Most studies on ischemic preconditioning (IPC) use one or two ischemic stimuli before examining cardioprotection. To better simulate the clinical situation, we examined, in pigs, the effects of six episodes of 10 min coronary artery occlusion (CAO) 12 h apart, followed by 60 min CAO. We named this model the fourth window of IPC. To determine the novel mechanisms mediating cardioprotection in the fourth window, gene analysis was examined in fourth window IPC cardiac tissue 60 min after the last episode of 10 min CAO. Secreted frizzled-related protein 3 () was the most significantly upregulated gene that was unique to the fourth window, that is, not found in the first, second, or third window IPC. To study the effects of on cardioprotection, sFRP3 was injected in the hearts of wild-type (WT) mice. In the [CAO/coronary artery reperfusion (CAR)] model (30 min CAO followed by 24 h CAR), infarct size was less, < 0.01, after sFRP3 injection (14% ± 1.7%) compared with vehicle injection (48% ± 1.6%). sFRP3 injection also protected the development of heart failure following permanent CAO for 2 wk.
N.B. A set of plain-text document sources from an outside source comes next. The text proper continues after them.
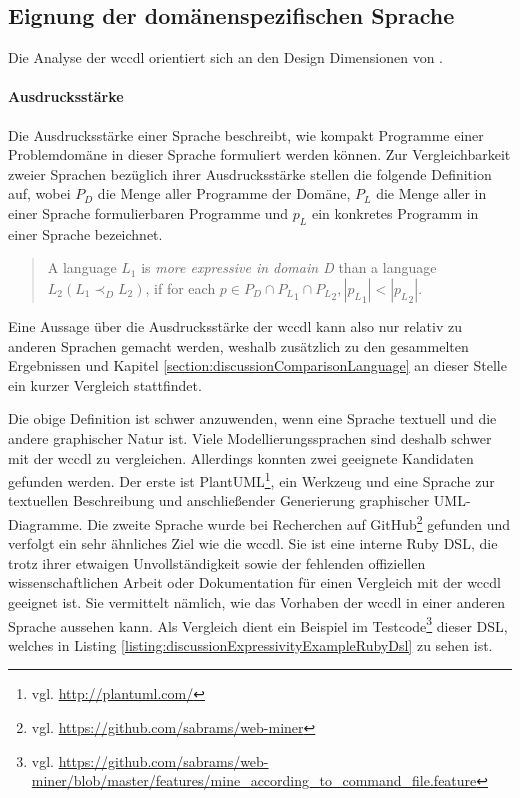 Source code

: \subsection{Eignung der domänenspezifischen Sprache}
    \label{section:discussionInterpretationLanguage}
    Die Analyse der \gls{wccdl} orientiert sich
    an den Design Dimensionen von \cite{voelter:DslEngineering}.

    \paragraph{Ausdrucksstärke}
    Die Ausdrucksstärke einer Sprache beschreibt,
    wie kompakt Programme einer Problemdomäne in dieser Sprache
    formuliert werden können.
    Zur Vergleichbarkeit zweier Sprachen bezüglich ihrer Ausdrucksstärke
    stellen \citet[Kapitel 4.1]{voelter:DslEngineering} die folgende
    Definition auf, wobei
    $P_D$ die Menge aller Programme der Domäne,
    $P_L$ die Menge aller in einer Sprache formulierbaren Programme und
    $p_L$ ein konkretes Programm in einer Sprache bezeichnet.

    \begin{quote}
        A language $L_1$ is \textit{more expressive in domain D}
        than a language $L_2 (L_1 {\prec}_D L_2)$,
        if for each $p \in P_D \cap {P_L}_1 \cap {P_L}_2, |{p_L}_1| < |{p_L}_2|$.
    \end{quote}

    Eine Aussage über die Ausdrucksstärke der \gls{wccdl} kann also
    nur relativ zu anderen Sprachen gemacht werden,
    weshalb zusätzlich zu den gesammelten Ergebnissen und
    Kapitel \ref{section:discussionComparisonLanguage}
    an dieser Stelle ein kurzer Vergleich stattfindet.

    Die obige Definition ist schwer anzuwenden,
    wenn eine Sprache textuell und die andere graphischer Natur ist.
    Viele Modellierungssprachen sind deshalb schwer mit der \gls{wccdl} zu vergleichen.
    Allerdings konnten zwei geeignete Kandidaten gefunden werden.
    Der erste ist PlantUML\footnote{vgl. \url{http://plantuml.com/}},
    ein Werkzeug und eine Sprache zur textuellen Beschreibung und anschließender
    Generierung graphischer UML-Diagramme.
    Die zweite Sprache wurde bei Recherchen auf
    GitHub\footnote{vgl. \url{https://github.com/sabrams/web-miner}} gefunden
    und verfolgt ein sehr ähnliches Ziel wie die \gls{wccdl}.
    Sie ist eine interne Ruby DSL, die trotz ihrer etwaigen Unvollständigkeit sowie der fehlenden
    offiziellen wissenschaftlichen Arbeit oder Dokumentation
    für einen Vergleich mit der \gls{wccdl} geeignet ist.
    Sie vermittelt nämlich, wie das Vorhaben der \gls{wccdl}
    in einer anderen Sprache aussehen kann.
    Als Vergleich dient ein Beispiel im
    Testcode\footnote{vgl. \url{https://github.com/sabrams/web-miner/blob/master/features/mine_according_to_command_file.feature}}
    dieser DSL, welches in Listing \ref{listing:discussionExpressivityExampleRubyDsl}
    zu sehen ist.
Left ventricular ejection fraction was significantly improved, < 0.05, at 2 wk after CAO with sFRP3 (53% ± 5%) compared with vehicle (36% ± 2%) and was accompanied by significant, < 0.01, reductions in myocardial fibrosis (53% ± 4%), myocyte size (17% ± 3%), apoptosis (100%), and mortality (56%). Thus, , unique to the clinically relevant fourth window IPC model, is a novel mechanism mediating ischemic cardioprotection.) This investigation identifies the novel fourth window of ischemic preconditioning. ) sFRP3 was identified as the most significantly upregulated gene in the fourth window and was shown to induce cardioprotection when administered to the hearts of wild-type mice.
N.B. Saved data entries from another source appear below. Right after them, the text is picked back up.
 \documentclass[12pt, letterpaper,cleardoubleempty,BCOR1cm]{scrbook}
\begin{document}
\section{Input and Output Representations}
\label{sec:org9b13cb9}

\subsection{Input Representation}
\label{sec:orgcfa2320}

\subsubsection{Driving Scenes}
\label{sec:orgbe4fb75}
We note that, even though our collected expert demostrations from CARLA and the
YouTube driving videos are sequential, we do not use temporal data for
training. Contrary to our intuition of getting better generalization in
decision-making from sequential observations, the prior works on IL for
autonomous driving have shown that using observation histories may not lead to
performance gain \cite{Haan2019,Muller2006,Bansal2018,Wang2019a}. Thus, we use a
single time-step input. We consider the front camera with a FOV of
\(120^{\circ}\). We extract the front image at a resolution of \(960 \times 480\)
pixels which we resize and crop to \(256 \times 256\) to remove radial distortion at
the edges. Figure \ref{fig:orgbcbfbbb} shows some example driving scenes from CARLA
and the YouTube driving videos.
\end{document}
大多数关于缺血预处理(IPC)的研究在检测心脏保护作用之前使用一或两次缺血刺激。为了更好地模拟临床情况,我们在猪身上研究了间隔12小时的6次10分钟冠状动脉闭塞(CAO),随后进行60分钟CAO的效果。我们将这个模型命名为IPC的第四窗口。为了确定在第四窗口中介导心脏保护的新机制,在最后一次10分钟CAO发作后60分钟,对第四窗口IPC心脏组织进行基因分析。分泌型卷曲相关蛋白3(sFRP3)是第四窗口中上调最显著的独特基因,即在第一、第二或第三窗口IPC中未发现。为了研究sFRP3对心脏保护的作用,将sFRP3注射到野生型(WT)小鼠心脏中。在[CAO/冠状动脉再灌注(CAR)]模型(30分钟CAO后24小时CAR)中,与注射载体相比,注射sFRP3后梗死面积更小,P<0.01(分别为14%±1.7%和48%±1.6%)。注射sFRP3还能保护在永久性CAO 2周后心力衰竭的发展。与载体相比,CAO 2周后注射sFRP3时左心室射血分数显著改善,P<0.05(分别为53%±5%和36%±2%),并伴有心肌纤维化(53%±4%)、心肌细胞大小(17%±3%)、细胞凋亡(100%)和死亡率(56%)的显著降低,P<0.01。因此,sFRP3是临床相关的第四窗口IPC模型所特有的,是介导缺血性心脏保护的新机制。) 本研究确定了缺血预处理的新的第四窗口。) sFRP3被确定为第四窗口中上调最显著的基因,并在给予野生型小鼠心脏时显示出诱导心脏保护作用。